## [What this task involves]
Where the string "Sudoku" shows up in a line of the records, copy that line.

BEGIN

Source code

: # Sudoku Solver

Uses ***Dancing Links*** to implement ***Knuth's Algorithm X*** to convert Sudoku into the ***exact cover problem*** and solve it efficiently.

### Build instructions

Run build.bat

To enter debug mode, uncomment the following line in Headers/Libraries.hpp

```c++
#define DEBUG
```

END

## [Answer box]
: # Sudoku Solver
Uses ***Dancing Links*** to implement ***Knuth's Algorithm X*** to convert Sudoku into the ***exact cover problem*** and solve it efficiently.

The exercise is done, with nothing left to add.